Она выписывает рецепт и счет, который, вот спасибо, оттяпает знатный кусок от моей пенсии по случаю потери кормильца. Назначение она вручает не мне, а старшенькой.

— Она хочет накачать меня наркотиками, — говорю я, — а сама наложить лапу на мои акции и облигации.

Утром и вечером — драже «Эм энд Эмс»: красное для размягчения стула, голубое от сердца, желтое от нервов.

Не проходит и пары дней, чтобы не заехал кто-то из детей, а то и все разом. Если у них расчет поесть на дармовщинку, то фига им с маслом. В особенности если эта шайка шпионов стучит на меня доктору Жевуну.

Едва домашние за порог, шторы через дорогу начинают колыхаться.

Говорю сыну:

— Стало хуже. Она там не одна. С ней племянник, и он держит меня под прицелом.

Ему не верится.

— Могу доказать, — говорю я. — У него то ли рогатка, то ли пневматическое ружье, и он упражняется в стрельбе. Пульки стучат по окну моей спальни.

— Это могла быть ветка, мама, — сын пытается найти объяснение.

— Могла; но это была не ветка, — отвечаю я. — Кому ты больше веришь, мне или чужому человеку?

— Ты видела этого племянника? — спрашивает мой сын, арбитр.

— Не глупи! Думаешь, стала бы она его официально представлять, когда он замышляет на меня налет?

— Ты уверена, что с ней живет племянник? — спрашивает старшая, правдоискательница.

— Ты еще спроси у меня, какой сегодня день недели и кто президент США, — говорю я.

Приезжает меньшая.

— Кровать растягивается, — показываю ей. — Все увеличивается. Перекатываюсь в ней, словно на корабле во время шторма.

— Ты сильно исхудала, мама, — говорит она. — Давай-ка сходим и от души наедимся.

Под ее напором съедаю десерт — пирог с мороженым, запиваю имбирным элем. Возвращаюсь домой, закрываю дверь — и снова все ровно так, как было час тому назад.

К чему вкусная еда, если не с кем ее разделить?

К чему гнаться за новостями, если всё уже в прошлом?

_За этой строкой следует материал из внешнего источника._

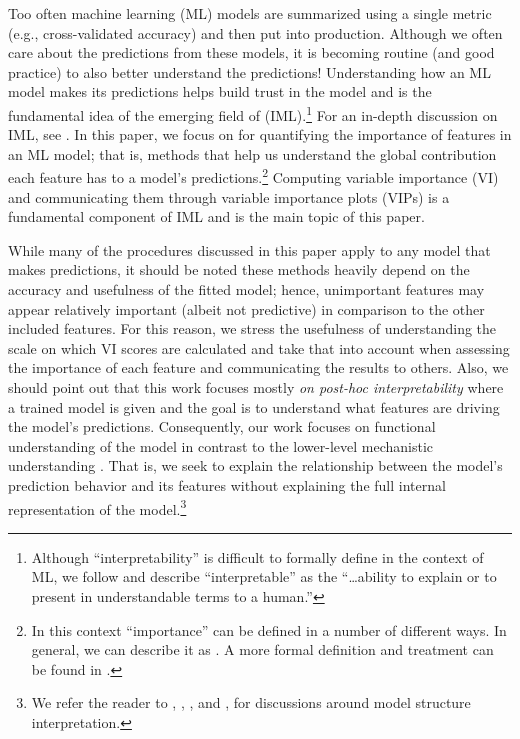 Too often machine learning (ML) models are summarized using a single
metric (e.g., cross-validated accuracy) and then put into production.
Although we often care about the predictions from these models, it is
becoming routine (and good practice) to also better understand the
predictions! Understanding how an ML model makes its predictions helps
build trust in the model and is the fundamental idea of the emerging
field of  (IML).\footnote{Although
  ``interpretability'' is difficult to formally define in the context of
  ML, we follow \citet{doshivelez-2017-rigorous} and describe
  ``interpretable'' as the ``\ldots{}ability to explain or to present in
  understandable terms to a human.''} For an in-depth discussion on IML,
see \citet{molnar-2019-iml}. In this paper, we focus on
 for quantifying the importance of features in an ML
model; that is, methods that help us understand the global contribution
each feature has to a model's predictions.\footnote{In this context
  ``importance'' can be defined in a number of different ways. In
  general, we can describe it as
  .
  A more formal definition and treatment can be found in
  \citet{laan-2006-statistical}.} Computing variable importance (VI) and
communicating them through variable importance plots (VIPs) is a
fundamental component of IML and is the main topic of this paper.

While many of the procedures discussed in this paper apply to any model
that makes predictions, it should be noted these methods heavily depend
on the accuracy and usefulness of the fitted model; hence, unimportant
features may appear relatively important (albeit not predictive) in
comparison to the other included features. For this reason, we stress
the usefulness of understanding the scale on which VI scores are
calculated and take that into account when assessing the importance of
each feature and communicating the results to others. Also, we should
point out that this work focuses mostly \emph{on post-hoc
interpretability} where a trained model is given and the goal is to
understand what features are driving the model's predictions.
Consequently, our work focuses on functional understanding of the model
in contrast to the lower-level mechanistic understanding
\citep{montavon-2018-methods}. That is, we seek to explain the
relationship between the model's prediction behavior and its features
without explaining the full internal representation of the
model.\footnote{We refer the reader to \citet{poulin-2006-visual},
  \citet{caruana-2015-intelligible},
  \citet{bibal-2016-intterpretability}, and \citet{bau-2017-network},
  for discussions around model structure interpretation.}

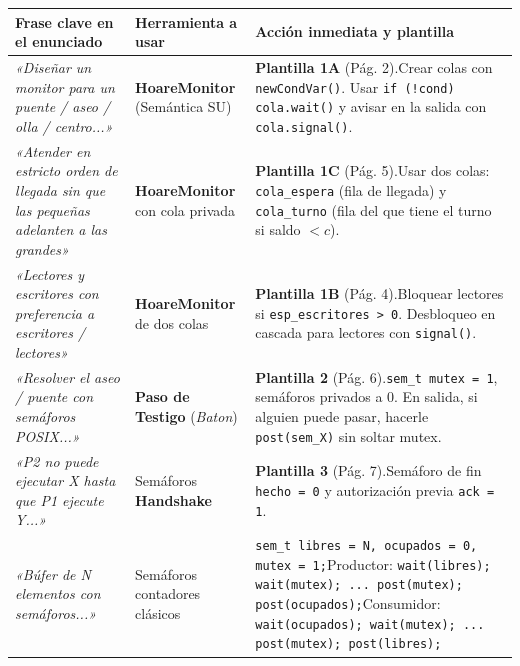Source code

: \documentclass[11pt,a4paper]{article}
\begin{document}
\begin{table}[h!]
\centering\footnotesize
\renewcommand{\arraystretch}{1.2}
\begin{tabular}{p{4.6cm}p{3.2cm}p{7.5cm}}
\toprule
\textbf{Frase clave en el enunciado} & \textbf{Herramienta a usar} & \textbf{Acción inmediata y plantilla} \\
\midrule
\textit{«Diseñar un monitor para un puente / aseo / olla / centro...»} & \textbf{HoareMonitor} (Semántica SU) & \textbf{Plantilla 1A} (Pág. 2).\newline Crear colas con \texttt{newCondVar()}. Usar \texttt{if (!cond) cola.wait()} y avisar en la salida con \texttt{cola.signal()}. \\
\midrule
\textit{«Atender en estricto orden de llegada sin que las pequeñas adelanten a las grandes»} & \textbf{HoareMonitor} con cola privada & \textbf{Plantilla 1C} (Pág. 5).\newline Usar dos colas: \texttt{cola\_espera} (fila de llegada) y \texttt{cola\_turno} (fila del que tiene el turno si saldo $< c$). \\
\midrule
\textit{«Lectores y escritores con preferencia a escritores / lectores»} & \textbf{HoareMonitor} de dos colas & \textbf{Plantilla 1B} (Pág. 4).\newline Bloquear lectores si \texttt{esp\_escritores > 0}. Desbloqueo en cascada para lectores con \texttt{signal()}. \\
\midrule
\textit{«Resolver el aseo / puente con semáforos POSIX...»} & \textbf{Paso de Testigo} (\textit{Baton}) & \textbf{Plantilla 2} (Pág. 6).\newline \texttt{sem\_t mutex = 1}, semáforos privados a 0. En salida, si alguien puede pasar, hacerle \texttt{post(sem\_X)} sin soltar mutex. \\
\midrule
\textit{«P2 no puede ejecutar X hasta que P1 ejecute Y...»} & Semáforos \textbf{Handshake} & \textbf{Plantilla 3} (Pág. 7).\newline Semáforo de fin \texttt{hecho = 0} y autorización previa \texttt{ack = 1}. \\
\midrule
\textit{«Búfer de N elementos con semáforos...»} & Semáforos contadores clásicos & \texttt{sem\_t libres = N, ocupados = 0, mutex = 1;}\newline Productor: \texttt{wait(libres); wait(mutex); ... post(mutex); post(ocupados);}\newline Consumidor: \texttt{wait(ocupados); wait(mutex); ... post(mutex); post(libres);} \\
\bottomrule
\end{tabular}
\end{table}
\end{document}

Изредка я прибегаю к своему давнему теледружку Филу Донахью. Люди в зале визжат от смеха. Камера выхватывает уродов с разинутыми ртами, потешающихся над моим состоянием.

— Нечему тут смеяться, — говорю я им.

— Ни зги не видно, — говорит меньшая и зажигает все лампочки до единой, точно я ей Джон Д. Рокфеллер.

Она раздвигает шторы, так что старая проныра может глазеть беспрепятственно.

— Ты принимаешь таблетки, — спрашивает меньшая, — что прописала психиатр?

— Эти пилюльки не рагу из кастрюльки, — шучу я.

— Чем они тебе не нравятся, мама? — интересуется старшая.

— Да всем. Потому я их больше не пью.

ПРО-МАХ.

— Через неделю тебе будет нечего надеть, — говорит сын, ему бы в полиции служить.

— Мне так удобнее.

— Ты вообще к стиральной машинке подходишь? — продолжает докапываться он.

— Я ничего не пачкаю, — объясняю я.

Вижу, что даю неверные ответы. Они надеются провалить меня на экзамене и отправить туда, куда до жути боятся попасть все старики.

— Пристрелите меня, — говорит миссис Эпплбаум, — если дети задумают сплавить меня в лечебницу для престарелых.

Я их перехитрю. Тщательно одеваюсь и застегиваюсь. Приглашаю их на ужин. Затеваю стирку и складываю чистое стопкой, чтобы можно было пересчитать простыни, полотенца и наволочки. Не зашториваю окна даже на ночь. О соседке при детях — ни словечка.

— Фил сегодня интересно рассказывал, — смеясь, сообщаю я.

Они с улыбкой переглядываются через стол.

— Что он говорил, мама? — спрашивает большенькая.

— Он говорил, — мысли мои путаются. Хватаюсь за первую подвернувшуюся. — Он сказал: «В ботинке на опушке / Жила-была старушка / С оравою детей, / Что ж делать с ними ей?»

И добавляю с усмешкой:

— Прямо как у меня.

Сын опускает вилку.

— Это сказал Донахью?

— Уж и подурачиться нельзя, — говорю. — Шучу я.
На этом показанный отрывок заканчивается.